1979年2月23日のセッションのピアノは、大ベテラン・バッパーの「ハンク・ジョーンズ」、ベースが、中堅熟練の「ロン・カーター」、ドラムがプログレッシヴなベテラン「アル・フォスター」。
かたや、1979年5月26日のセッションのピアノは、中堅多弁の「ジョージ・ケイブルス」、ベースが哲人「チャーリー・ヘイデン」、ドラムがユーティリティーな職人「ビリー・ヒギンス」。
しかし、この全く異なるリズム・セクションをバックに、アート・ペッパーのアルト・サックスは、音を変えることはなく、フレーズの音色・展開を変えることは全く無い。見事なまでに、「米国NYメインの東海岸ジャズ」のトレンドに乗った、1970年代の純ジャズのマナーでのエネルギッシュでモーダルなブロウを吹きまくる。雰囲気は完全に「我が道を行く」。

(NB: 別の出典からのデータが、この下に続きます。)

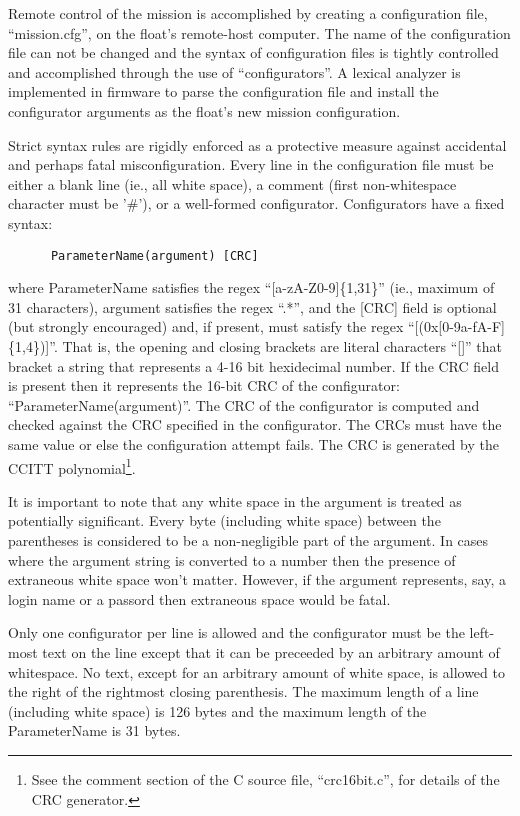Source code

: Remote control of the mission is accomplished by creating a configuration
file, ``mission.cfg'', on the float's remote-host computer.  The name of the
configuration file can not be changed and the syntax of configuration files
is tightly controlled and accomplished through the use of ``configurators''.
A lexical analyzer is implemented in firmware to parse the configuration
file and install the configurator arguments as the float's new mission
configuration.

Strict syntax rules are rigidly enforced as a protective measure against
accidental and perhaps fatal misconfiguration.  Every line in the
configuration file must be either a blank line (ie., all white space), a
comment (first non-whitespace character must be '\#'), or a well-formed
configurator.  Configurators have a fixed syntax:

      \begin{verbatim}
      ParameterName(argument) [CRC]
      \end{verbatim}
  
where ParameterName satisfies the regex ``[a-zA-Z0-9]\{1,31\}'' (ie.,
maximum of 31 characters), argument satisfies the regex ``.*'', and the
[CRC] field is optional (but strongly encouraged) and, if present, must
satisfy the regex ``[(0x[0-9a-fA-F]\{1,4\})]''.  That is, the opening and
closing brackets are literal characters ``[]'' that bracket a string that
represents a 4-16 bit hexidecimal number.  If the CRC field is present then
it represents the 16-bit CRC of the configurator:
``ParameterName(argument)''.  The CRC of the configurator is computed and
checked against the CRC specified in the configurator.  The CRCs must have
the same value or else the configuration attempt fails.  The CRC is
generated by the CCITT polynomial\footnote{Ssee the comment section of the C
  source file, ``crc16bit.c'', for details of the CRC generator.}.

It is important to note that any white space in the argument is treated as
potentially significant.  Every byte (including white space) between the
parentheses is considered to be a non-negligible part of the argument.  In
cases where the argument string is converted to a number then the presence
of extraneous white space won't matter.  However, if the argument
represents, say, a login name or a passord then extraneous space would be
fatal.

Only one configurator per line is allowed and the configurator must be the
left-most text on the line except that it can be preceeded by an arbitrary
amount of whitespace.  No text, except for an arbitrary amount of white
space, is allowed to the right of the rightmost closing parenthesis.  The
maximum length of a line (including white space) is 126 bytes and the
maximum length of the ParameterName is 31 bytes.

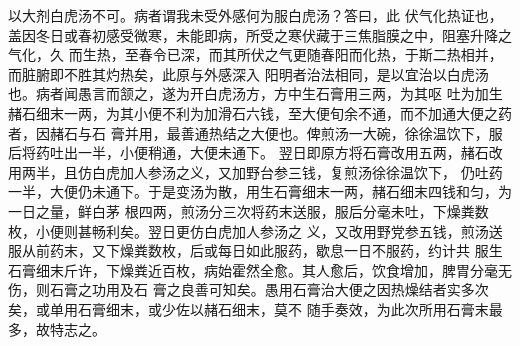 \documentclass[a4paper,12pt,UTF8,twoside]{ctexbook}
\begin{document}
以大剂白虎汤不可。病者谓我未受外感何为服白虎汤？答曰，此 
伏气化热证也，盖因冬日或春初感受微寒，未能即病，所受之寒伏藏于三焦脂膜之中，阻塞升降之气化，久 
而生热，至春令已深，而其所伏之气更随春阳而化热，于斯二热相并，而脏腑即不胜其灼热矣，此原与外感深入 
阳明者治法相同，是以宜治以白虎汤也。病者闻愚言而颔之，遂为开白虎汤方，方中生石膏用三两，为其呕 
吐为加生赭石细末一两，为其小便不利为加滑石六钱，至大便旬余不通，而不加通大便之药者，因赭石与石 
膏并用，最善通热结之大便也。俾煎汤一大碗，徐徐温饮下，服后将药吐出一半，小便稍通，大便未通下。 
翌日即原方将石膏改用五两，赭石改用两半，且仿白虎加人参汤之义，又加野台参三钱，复煎汤徐徐温饮下， 
仍吐药一半，大便仍未通下。于是变汤为散，用生石膏细末一两，赭石细末四钱和匀，为一日之量，鲜白茅 
根四两，煎汤分三次将药末送服，服后分毫未吐，下燥粪数枚，小便则甚畅利矣。翌日更仿白虎加人参汤之 
义，又改用野党参五钱，煎汤送服从前药末，又下燥粪数枚，后或每日如此服药，歇息一日不服药，约计共 
服生石膏细末斤许，下燥粪近百枚，病始霍然全愈。其人愈后，饮食增加，脾胃分毫无伤，则石膏之功用及石 
膏之良善可知矣。愚用石膏治大便之因热燥结者实多次矣，或单用石膏细末，或少佐以赭石细末，莫不 
随手奏效，为此次所用石膏末最多，故特志之。 
\end{document}
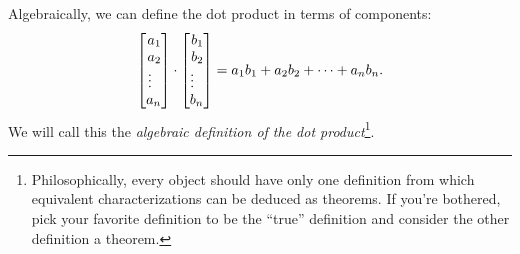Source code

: \begin{center}
	\newcommand{\tikzAngleOfLine}{\tikz@AngleOfLine}                               
	  \def\tikz@AngleOfLine(#1)(#2)#3{%
	  \pgfmathanglebetweenpoints{%
	    \pgfpointanchor{#1}{center}}{%
	    \pgfpointanchor{#2}{center}}                                               
	  \pgfmathsetmacro{#3}{\pgfmathresult}%
	  }                                                                            
	\newcommand{\tikzMarkAngle}[3]{                                                
	\tikzAngleOfLine#1#2{\AngleStart}                                              
	\tikzAngleOfLine#1#3{\AngleEnd}                                                
	\draw #1+(\AngleStart:0.35cm) arc (\AngleStart:\AngleEnd:0.35cm);              
	} 
	\usetikzlibrary{patterns,decorations.pathreplacing}
	\hspace{1cm}
\end{center}

Algebraically, we can define the dot product in terms of components:
\[
	\mat{a_1\\a_2\\\vdots\,\,\,\, \\a_n}\cdot \mat{b_1\\b_2\\\vdots\,\,\,\,\\b_n}
	=a_1b_1+a_2b_2+\cdots+a_nb_n.
\]
We will call this the \emph{algebraic definition of the dot product}\footnote{
	Philosophically,
every object should have only one definition from which equivalent characterizations
can be deduced as theorems.  If you're bothered, pick your favorite definition
to be the ``true'' definition and consider the other definition a theorem.
}.

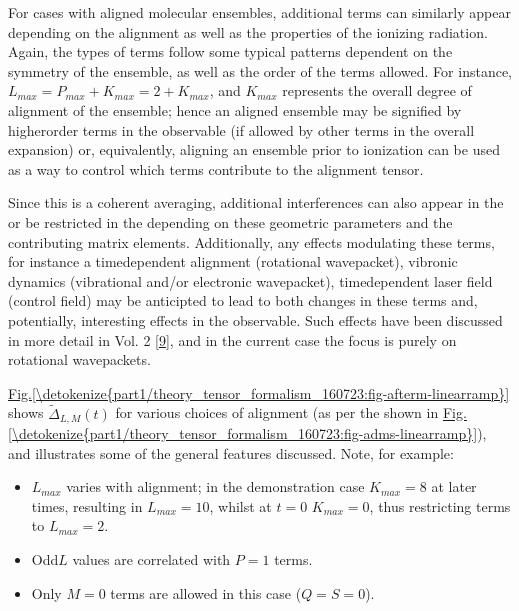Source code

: \documentclass[letterpaper,table,10pt,english]{jupyterBook}
\begin{document}
\sphinxAtStartPar
For cases with aligned molecular ensembles, additional terms can similarly appear depending on the alignment as well as the properties of the ionizing radiation. Again, the types of terms follow some typical patterns dependent on the symmetry of the ensemble, as well as the order of the terms allowed. For instance, \(L_{max}=P_{max}+K_{max}=2+K_{max}\), and \(K_{max}\) represents the overall degree of alignment of the ensemble; hence an aligned ensemble may be signified by higher\sphinxhyphen{}order terms in the observable (if allowed by other terms in the overall expansion) or, equivalently, aligning an ensemble prior to ionization can be used as a way to control which terms contribute to the alignment tensor.

\sphinxAtStartPar
Since this is a coherent averaging, additional interferences can also appear in the {\hyperref[\detokenize{backmatter/glossary:term-AF}]{}} \sphinxhyphen{} or be restricted in the {\hyperref[\detokenize{backmatter/glossary:term-AF}]{}} \sphinxhyphen{} depending on these geometric parameters and the contributing matrix elements. Additionally, any effects modulating these terms, for instance a time\sphinxhyphen{}dependent alignment (rotational wavepacket), vibronic dynamics (vibrational and/or electronic wavepacket), time\sphinxhyphen{}dependent laser field (control field) may be anticipted to lead to both changes in these terms and, potentially, interesting effects in the observable. Such effects have been discussed in more detail in  Vol. 2 {[}\hyperlink{cite.backmatter/bibliography:id677}{9}{]}, and in the current case the focus is purely on rotational wavepackets.

\sphinxAtStartPar
\hyperref[\detokenize{part1/theory_tensor_formalism_160723:fig-afterm-linearramp}]{Fig.\@ \ref{\detokenize{part1/theory_tensor_formalism_160723:fig-afterm-linearramp}}} shows \(\tilde{\Delta}_{L,M}(t)\) for various choices of alignment (as per the {\hyperref[\detokenize{backmatter/glossary:term-ADMs}]{}} shown in \hyperref[\detokenize{part1/theory_tensor_formalism_160723:fig-adms-linearramp}]{Fig.\@ \ref{\detokenize{part1/theory_tensor_formalism_160723:fig-adms-linearramp}}}), and illustrates some of the general features discussed. Note, for example:
\begin{itemize}
\item {} 
\sphinxAtStartPar
\(L_{max}\) varies with alignment; in the demonstration case \(K_{max}=8\) at later times, resulting in \(L_{max}=10\), whilst at \(t=0\) \(K_{max}=0\), thus restricting terms to \(L_{max}=2\).

\item {} 
\sphinxAtStartPar
Odd\sphinxhyphen{}\(L\) values are correlated with \(P=1\) terms.

\item {} 
\sphinxAtStartPar
Only \(M=0\) terms are allowed in this case (\(Q=S=0\)).

\end{itemize}
\end{document}
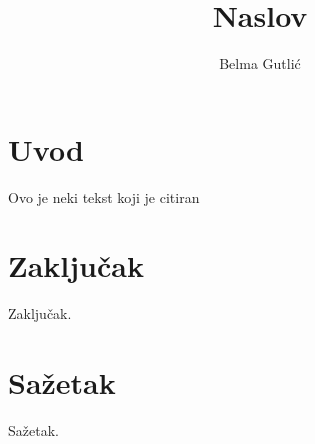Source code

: \documentclass[times, utf8, seminar]{fer}
\begin{document}
\title{Naslov}

\author{Belma Gutlić}


\maketitle

\tableofcontents

\chapter{Uvod}
Ovo je neki tekst koji je citiran \citep{nesto}

\chapter{Zaključak}
Zaključak.




\chapter{Sažetak}
Sažetak.
\end{document}
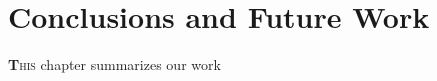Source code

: \chapter{Conclusions and Future Work}

\lettrine[lines=3]{\textbf{T}}{his} chapter summarizes our work 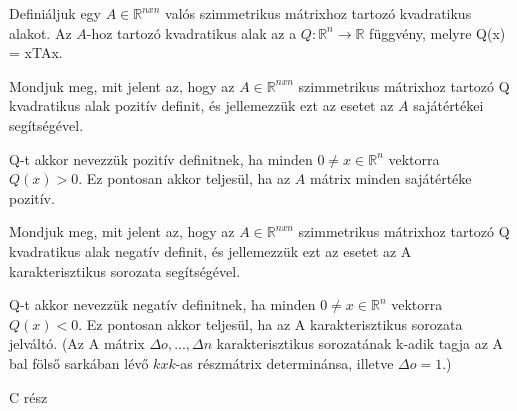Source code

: \begin{frame}
  \begin{tcolorbox}[title={45}]
    Definiáljuk egy $A \in \mathbb{R}^{n x n}$ valós szimmetrikus mátrixhoz tartozó kvadratikus alakot.
  \tcblower
Az $A$-hoz tartozó kvadratikus alak az a $Q : \mathbb{R}^n {\rightarrow} \mathbb{R}$ függvény, melyre Q(x) = xTAx.
  \end{tcolorbox}
\end{frame}

\begin{frame}
  \begin{tcolorbox}[title={46}]
     Mondjuk meg, mit jelent az, hogy az $A \in \mathbb{R}^{n x n}$ szimmetrikus mátrixhoz tartozó Q kvadratikus alak pozitív definit, és jellemezzük ezt az esetet az $A$ sajátértékei segítségével.

  \tcblower
Q-t akkor nevezzük pozitív definitnek, ha minden $0 \neq x \in \mathbb{R}^n$ vektorra $Q(x) > 0$. Ez pontosan akkor teljesül, ha az $A$ mátrix minden sajátértéke pozitív.
  \end{tcolorbox}
\end{frame}


\begin{frame}
  \begin{tcolorbox}[title={46}]
     Mondjuk meg, mit jelent az, hogy az $A \in \mathbb{R}^{n x n}$ szimmetrikus mátrixhoz tartozó Q kvadratikus alak negatív definit, és jellemezzük ezt az esetet az A karakterisztikus sorozata segítségével.

  \tcblower
Q-t akkor nevezzük negatív definitnek, ha minden $0 \neq x \in \mathbb{R}^n$ vektorra $Q(x) < 0$. Ez pontosan akkor teljesül, ha az A karakterisztikus sorozata jelváltó. (Az A mátrix ${\Delta}o,...,{\Delta}n$ karakterisztikus sorozatának k-adik tagja az A bal fölső sarkában lévő $k x k$-as részmátrix determinánsa, illetve ${\Delta}o = 1$.)

  \end{tcolorbox}
\end{frame}




\begin{frame}[plain]
\begin{tcolorbox}[center, colback={myyellow}, coltext={black}, colframe={myyellow}]
    {\RHuge C rész}
    \mmedskip
\end{tcolorbox}
\end{frame}

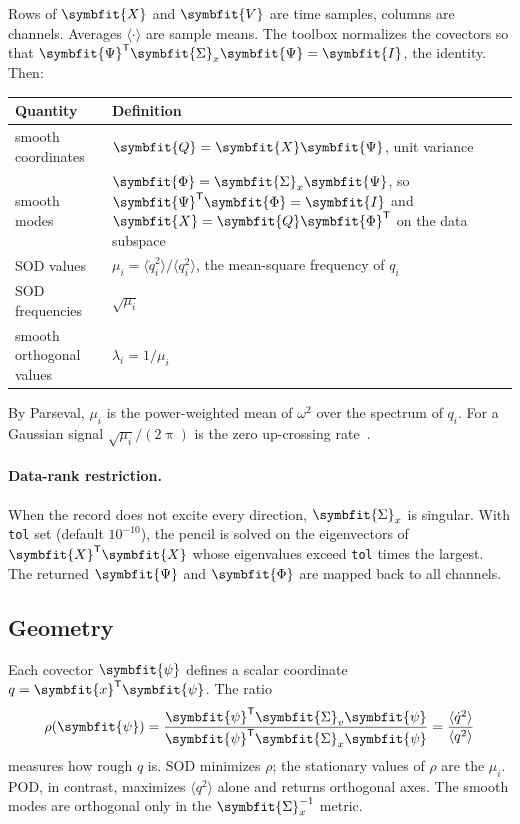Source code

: \documentclass[report]{nld}
\newcommand{\X}{{\symbfit{X}}}
\newcommand{\V}{{\symbfit{V}}}
\newcommand{\Q}{{\symbfit{Q}}}
\newcommand{\x}{{\symbfit{x}}}
\newcommand{\Sg}{{\symbfit{\Sigma}}}
\newcommand{\Ps}{{\symbfit{\Psi}}}
\newcommand{\Ph}{{\symbfit{\Phi}}}
\newcommand{\psib}{{\symbfit{\psi}}}
\newcommand{\avg}[1]{\langle #1\rangle}
\newcommand{\code}[1]{\texttt{#1}}
\begin{document}
Rows of $\X$ and $\V$ are time samples, columns are channels. Averages
$\avg{\cdot}$ are sample means. The toolbox normalizes the covectors so that
$\Ps^{\mathsf T}\Sg_x\Ps={\symbfit{I}}$, the identity. Then:
\begin{center}\small
\begin{tabular}{@{}ll@{}}
\toprule
Quantity & Definition\\
\midrule
smooth coordinates & $\Q=\X\Ps$, unit variance\\
smooth modes & $\Ph=\Sg_x\Ps$, so $\Ps^{\mathsf T}\Ph={\symbfit{I}}$ and $\X=\Q\Ph^{\mathsf T}$ on the data subspace\\
SOD values & $\mu_i=\avg{\dot q_i^2}/\avg{q_i^2}$, the mean-square frequency of $q_i$\\
SOD frequencies & $\sqrt{\mu_i}$\\
smooth orthogonal values & $\lambda_i=1/\mu_i$\\
\bottomrule
\end{tabular}
\end{center}
By Parseval, $\mu_i$ is the power-weighted mean of $\omega^2$ over the spectrum of
$q_i$. For a Gaussian signal $\sqrt{\mu_i}/(2\uppi)$ is the zero up-crossing
rate~\cite{Rice1944}.

\paragraph{Data-rank restriction.} When the record does not excite every
direction, $\Sg_x$ is singular. With \code{tol} set (default $10^{-10}$), the
pencil is solved on the eigenvectors of $\X^{\mathsf T}\X$ whose eigenvalues exceed
\code{tol} times the largest. The returned $\Ps$ and $\Ph$ are mapped back to all
channels.

\subsection{Geometry}\label{sec:geometry}

Each covector $\psib$ defines a scalar coordinate $q=\x^{\mathsf T}\psib$. The ratio
\begin{equation}
  \rho(\psib)=\frac{\psib^{\mathsf T}\Sg_v\psib}{\psib^{\mathsf T}\Sg_x\psib}=\frac{\avg{\dot q^2}}{\avg{q^2}}
\end{equation}
measures how rough $q$ is. SOD minimizes $\rho$; the stationary values of $\rho$
are the $\mu_i$. POD, in contrast, maximizes $\avg{q^2}$ alone and returns
orthogonal axes. The smooth modes are orthogonal only in the $\Sg_x^{-1}$ metric.
\end{document}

あまりにペッパーのアルト・サックスが全面に出て、徹底的に「収監後」活動後期の「米国NYメインの東海岸ジャズ」のトレンドに乗った、1970年代の純ジャズのマナーでのエネルギッシュでモーダルなブロウを繰り広げているので、バックのリズム・セクションの音と個性の違いが全く気にならなくなって、この盤の「2つのセッションのごった煮の収録」の欠点を消している。
この盤では「収監前」活動前期のペッパーと「収監後」活動後期のペッパーの比較の議論を、完全に無意味なものにしている。ペッパーの生涯の演奏活動を通じて、彼の即興演奏とフレージングの技術と円熟度が頂点に達した、ペッパーのアルト・サックスの最終形が、この盤の演奏に記録されている。
イラストがメインのジャケはちょっと安っぽいが、中身は超一級品。好盤である。